A classic example is when someone gets a new job. Before they start they are usually 98-100% optimistic about the job. The first short while everything is groovy. Then a crack in the pedestal shows up. The boss makes a bad decision (the first of many), a co-worker starts to show an irritating habit, a policy changes.

Usually the person will rationalize the first few problems. They will work around them and still try to stay positive. But then the frustrations start to pile up and a dam starts to grow up in the river. The optimism slows to a trickle and resentment builds. Next thing you know that awesome job is the worst career move ever. This is the extreme, but you get the point.

The same goes for many relationships. The person you first go out with seems so perfect, then time goes on, familiarity breeds contempt, and you end up hating all the cute little idiosyncrasies you used to find so endearing.
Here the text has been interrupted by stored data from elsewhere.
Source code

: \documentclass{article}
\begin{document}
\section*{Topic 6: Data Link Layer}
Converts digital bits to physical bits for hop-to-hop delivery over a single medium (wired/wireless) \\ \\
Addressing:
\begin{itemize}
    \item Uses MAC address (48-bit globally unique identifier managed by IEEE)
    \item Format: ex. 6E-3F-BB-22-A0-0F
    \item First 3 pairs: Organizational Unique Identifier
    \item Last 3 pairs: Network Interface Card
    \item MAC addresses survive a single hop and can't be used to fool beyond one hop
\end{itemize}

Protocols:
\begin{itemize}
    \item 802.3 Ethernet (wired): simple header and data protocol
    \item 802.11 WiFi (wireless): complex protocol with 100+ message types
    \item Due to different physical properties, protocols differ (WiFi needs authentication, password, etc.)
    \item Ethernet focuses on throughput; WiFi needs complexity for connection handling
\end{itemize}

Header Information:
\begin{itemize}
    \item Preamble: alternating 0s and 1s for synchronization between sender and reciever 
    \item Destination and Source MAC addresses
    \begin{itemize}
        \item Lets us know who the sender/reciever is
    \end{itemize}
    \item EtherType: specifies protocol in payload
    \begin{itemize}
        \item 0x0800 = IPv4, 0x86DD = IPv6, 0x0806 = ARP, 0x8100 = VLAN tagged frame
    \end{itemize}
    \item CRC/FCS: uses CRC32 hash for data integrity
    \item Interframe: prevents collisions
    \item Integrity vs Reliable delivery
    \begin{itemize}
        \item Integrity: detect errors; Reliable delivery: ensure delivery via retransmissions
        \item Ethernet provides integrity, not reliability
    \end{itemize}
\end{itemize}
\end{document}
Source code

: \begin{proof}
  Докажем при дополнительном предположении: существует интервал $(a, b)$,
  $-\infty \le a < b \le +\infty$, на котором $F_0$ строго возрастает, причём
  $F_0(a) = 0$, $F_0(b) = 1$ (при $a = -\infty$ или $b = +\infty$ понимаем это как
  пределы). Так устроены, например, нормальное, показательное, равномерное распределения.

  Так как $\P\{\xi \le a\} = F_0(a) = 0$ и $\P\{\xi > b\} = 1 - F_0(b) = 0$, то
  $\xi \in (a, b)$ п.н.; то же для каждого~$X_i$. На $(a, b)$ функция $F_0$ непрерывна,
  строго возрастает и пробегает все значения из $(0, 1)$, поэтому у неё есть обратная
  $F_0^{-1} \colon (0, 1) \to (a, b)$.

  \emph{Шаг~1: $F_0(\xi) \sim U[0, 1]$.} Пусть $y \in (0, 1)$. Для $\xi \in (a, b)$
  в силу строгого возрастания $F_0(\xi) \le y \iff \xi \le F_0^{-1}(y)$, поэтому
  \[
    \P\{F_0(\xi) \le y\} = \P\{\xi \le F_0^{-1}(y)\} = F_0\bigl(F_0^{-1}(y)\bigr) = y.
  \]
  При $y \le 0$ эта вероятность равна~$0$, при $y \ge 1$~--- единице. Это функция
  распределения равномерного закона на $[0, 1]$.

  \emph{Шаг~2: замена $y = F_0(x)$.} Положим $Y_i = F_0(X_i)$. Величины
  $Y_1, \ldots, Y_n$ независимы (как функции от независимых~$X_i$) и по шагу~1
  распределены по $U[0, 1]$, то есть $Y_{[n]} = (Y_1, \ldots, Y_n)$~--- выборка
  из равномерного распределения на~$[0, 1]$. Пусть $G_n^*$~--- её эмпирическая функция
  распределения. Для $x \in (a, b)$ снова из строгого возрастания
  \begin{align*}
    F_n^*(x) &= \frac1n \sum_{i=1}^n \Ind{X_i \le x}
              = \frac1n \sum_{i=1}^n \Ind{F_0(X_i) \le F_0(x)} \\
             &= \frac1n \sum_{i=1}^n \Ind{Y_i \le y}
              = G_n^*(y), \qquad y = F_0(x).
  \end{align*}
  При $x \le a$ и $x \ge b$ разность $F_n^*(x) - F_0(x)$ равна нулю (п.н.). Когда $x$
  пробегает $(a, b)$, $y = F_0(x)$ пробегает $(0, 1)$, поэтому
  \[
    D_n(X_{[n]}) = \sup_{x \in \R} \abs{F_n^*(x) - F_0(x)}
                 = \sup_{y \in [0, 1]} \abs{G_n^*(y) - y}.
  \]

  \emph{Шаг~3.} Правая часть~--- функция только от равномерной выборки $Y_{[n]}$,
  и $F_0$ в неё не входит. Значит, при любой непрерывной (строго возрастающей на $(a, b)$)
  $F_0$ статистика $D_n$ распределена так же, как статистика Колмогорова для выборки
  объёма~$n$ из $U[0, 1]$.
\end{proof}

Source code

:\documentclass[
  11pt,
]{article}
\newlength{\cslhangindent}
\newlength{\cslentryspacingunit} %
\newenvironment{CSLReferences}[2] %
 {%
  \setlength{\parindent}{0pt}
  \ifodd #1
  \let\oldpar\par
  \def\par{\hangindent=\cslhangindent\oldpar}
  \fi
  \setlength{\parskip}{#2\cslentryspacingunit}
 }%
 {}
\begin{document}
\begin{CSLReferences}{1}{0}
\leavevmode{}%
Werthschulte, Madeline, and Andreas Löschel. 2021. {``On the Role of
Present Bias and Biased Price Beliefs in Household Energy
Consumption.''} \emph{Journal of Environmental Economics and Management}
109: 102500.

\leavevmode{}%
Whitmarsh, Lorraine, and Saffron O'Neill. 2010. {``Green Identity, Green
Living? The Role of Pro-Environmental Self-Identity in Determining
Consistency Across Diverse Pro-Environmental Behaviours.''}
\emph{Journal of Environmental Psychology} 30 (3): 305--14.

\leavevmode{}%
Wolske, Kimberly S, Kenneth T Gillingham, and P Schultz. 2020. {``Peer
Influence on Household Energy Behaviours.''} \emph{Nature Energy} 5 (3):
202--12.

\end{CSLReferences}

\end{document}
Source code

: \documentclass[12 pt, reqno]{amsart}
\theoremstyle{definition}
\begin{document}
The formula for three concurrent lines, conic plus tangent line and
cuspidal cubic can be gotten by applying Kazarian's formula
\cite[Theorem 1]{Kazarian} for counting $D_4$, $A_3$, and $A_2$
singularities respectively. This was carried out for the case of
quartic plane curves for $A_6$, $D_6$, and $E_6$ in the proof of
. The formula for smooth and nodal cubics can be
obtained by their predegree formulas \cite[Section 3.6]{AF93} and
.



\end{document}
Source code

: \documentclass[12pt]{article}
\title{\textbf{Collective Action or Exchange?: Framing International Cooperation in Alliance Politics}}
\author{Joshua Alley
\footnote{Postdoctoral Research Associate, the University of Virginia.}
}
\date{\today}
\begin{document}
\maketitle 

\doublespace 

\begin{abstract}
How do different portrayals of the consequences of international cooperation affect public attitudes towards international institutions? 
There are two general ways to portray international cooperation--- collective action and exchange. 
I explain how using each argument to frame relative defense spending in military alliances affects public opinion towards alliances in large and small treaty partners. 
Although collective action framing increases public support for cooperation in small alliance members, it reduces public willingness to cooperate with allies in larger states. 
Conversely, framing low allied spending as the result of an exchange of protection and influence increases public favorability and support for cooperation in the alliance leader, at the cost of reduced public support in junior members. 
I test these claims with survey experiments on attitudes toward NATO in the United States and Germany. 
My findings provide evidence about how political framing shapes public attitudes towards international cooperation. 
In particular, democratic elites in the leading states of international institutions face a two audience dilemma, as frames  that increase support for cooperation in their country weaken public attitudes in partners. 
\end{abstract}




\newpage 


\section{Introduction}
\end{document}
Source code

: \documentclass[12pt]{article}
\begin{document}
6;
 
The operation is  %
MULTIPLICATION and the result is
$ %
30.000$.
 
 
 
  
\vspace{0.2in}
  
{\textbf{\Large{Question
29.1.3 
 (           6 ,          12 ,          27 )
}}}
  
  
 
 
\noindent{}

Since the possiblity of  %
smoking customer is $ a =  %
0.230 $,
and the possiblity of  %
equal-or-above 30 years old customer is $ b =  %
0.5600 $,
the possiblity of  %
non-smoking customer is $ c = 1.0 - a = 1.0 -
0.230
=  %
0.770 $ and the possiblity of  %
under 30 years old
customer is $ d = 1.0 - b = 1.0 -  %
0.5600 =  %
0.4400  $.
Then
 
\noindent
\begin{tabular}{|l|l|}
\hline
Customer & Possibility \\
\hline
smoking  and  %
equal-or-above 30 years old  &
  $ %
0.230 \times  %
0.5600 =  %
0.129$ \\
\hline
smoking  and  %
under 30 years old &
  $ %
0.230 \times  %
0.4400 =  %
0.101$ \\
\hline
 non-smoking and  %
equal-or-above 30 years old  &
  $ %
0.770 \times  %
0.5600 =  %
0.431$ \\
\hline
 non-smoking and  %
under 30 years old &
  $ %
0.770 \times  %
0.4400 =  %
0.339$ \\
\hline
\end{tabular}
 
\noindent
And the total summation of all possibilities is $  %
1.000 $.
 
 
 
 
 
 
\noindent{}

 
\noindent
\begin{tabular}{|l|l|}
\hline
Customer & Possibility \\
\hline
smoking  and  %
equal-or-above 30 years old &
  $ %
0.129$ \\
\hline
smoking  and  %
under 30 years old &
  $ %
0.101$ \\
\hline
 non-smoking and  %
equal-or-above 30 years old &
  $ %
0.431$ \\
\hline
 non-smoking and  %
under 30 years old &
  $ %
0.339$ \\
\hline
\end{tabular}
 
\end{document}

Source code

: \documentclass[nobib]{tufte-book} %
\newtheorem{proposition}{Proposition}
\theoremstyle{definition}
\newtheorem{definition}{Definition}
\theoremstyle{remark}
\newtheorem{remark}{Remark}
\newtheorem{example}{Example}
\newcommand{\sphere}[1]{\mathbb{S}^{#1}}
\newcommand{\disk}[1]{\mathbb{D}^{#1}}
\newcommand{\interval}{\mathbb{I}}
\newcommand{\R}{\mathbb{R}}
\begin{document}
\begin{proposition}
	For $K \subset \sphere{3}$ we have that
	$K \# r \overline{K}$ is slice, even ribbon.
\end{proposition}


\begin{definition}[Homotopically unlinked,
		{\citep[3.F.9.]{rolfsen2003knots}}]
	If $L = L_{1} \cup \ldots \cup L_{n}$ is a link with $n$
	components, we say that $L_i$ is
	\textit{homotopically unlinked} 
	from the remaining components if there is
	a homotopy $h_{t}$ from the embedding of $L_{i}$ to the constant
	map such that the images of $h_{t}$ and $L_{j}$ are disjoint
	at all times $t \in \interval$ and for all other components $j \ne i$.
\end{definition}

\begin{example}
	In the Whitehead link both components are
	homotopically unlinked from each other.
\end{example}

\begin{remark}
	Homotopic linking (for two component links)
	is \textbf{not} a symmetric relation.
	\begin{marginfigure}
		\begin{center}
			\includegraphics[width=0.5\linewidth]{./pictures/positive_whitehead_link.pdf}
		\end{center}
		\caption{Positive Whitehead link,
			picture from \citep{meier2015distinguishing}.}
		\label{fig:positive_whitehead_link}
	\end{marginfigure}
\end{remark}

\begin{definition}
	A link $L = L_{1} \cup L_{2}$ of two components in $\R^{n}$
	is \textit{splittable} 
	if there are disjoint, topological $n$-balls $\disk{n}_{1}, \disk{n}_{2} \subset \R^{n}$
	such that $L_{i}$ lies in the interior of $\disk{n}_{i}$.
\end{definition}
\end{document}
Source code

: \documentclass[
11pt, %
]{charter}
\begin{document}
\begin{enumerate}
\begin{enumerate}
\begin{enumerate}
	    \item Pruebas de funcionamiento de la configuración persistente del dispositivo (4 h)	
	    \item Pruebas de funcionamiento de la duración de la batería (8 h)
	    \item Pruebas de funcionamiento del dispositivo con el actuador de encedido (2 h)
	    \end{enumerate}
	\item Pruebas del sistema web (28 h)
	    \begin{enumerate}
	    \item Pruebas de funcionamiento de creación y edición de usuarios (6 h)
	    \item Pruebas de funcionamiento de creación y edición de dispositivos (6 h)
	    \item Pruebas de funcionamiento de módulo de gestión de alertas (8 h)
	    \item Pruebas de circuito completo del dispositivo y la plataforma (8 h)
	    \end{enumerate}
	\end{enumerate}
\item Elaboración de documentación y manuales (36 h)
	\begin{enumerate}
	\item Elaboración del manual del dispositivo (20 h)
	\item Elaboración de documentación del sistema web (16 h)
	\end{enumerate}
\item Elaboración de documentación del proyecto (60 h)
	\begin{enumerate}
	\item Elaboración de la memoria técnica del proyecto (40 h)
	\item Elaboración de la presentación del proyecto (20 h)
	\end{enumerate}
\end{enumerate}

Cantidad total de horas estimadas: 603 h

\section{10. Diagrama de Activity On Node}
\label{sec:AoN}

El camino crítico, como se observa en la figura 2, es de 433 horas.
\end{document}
If most people do this, what is the advantage, and is it evolutionary? Why do we do it? I welcome your thoughts and perspectives.


  1. People like to assume the best to happen. Excitement overrides the ability to look for flaws. I've seen this happen with animals so it is evolutionary.

  2. There is an evolutionary advantage if dissatisfaction with a mate lead to producing more offspring with another mate, but i do not think the same can be said for other sorts of behavior. In your job example there are all manner of socials factor in play, and other people could remain happy in the same situation.

  3. Sometimes when I want to watch a movie that plays on TV but late at night, I set my PVR to record it. Then, next day, I bring up my Recorded Programs list, see the entry I wanted, and then think to myself, "Hmmm... The PVR has already watched this program. Now I don't have to." And then I click Delete. I'm amazed by how many movies I've watched done this way.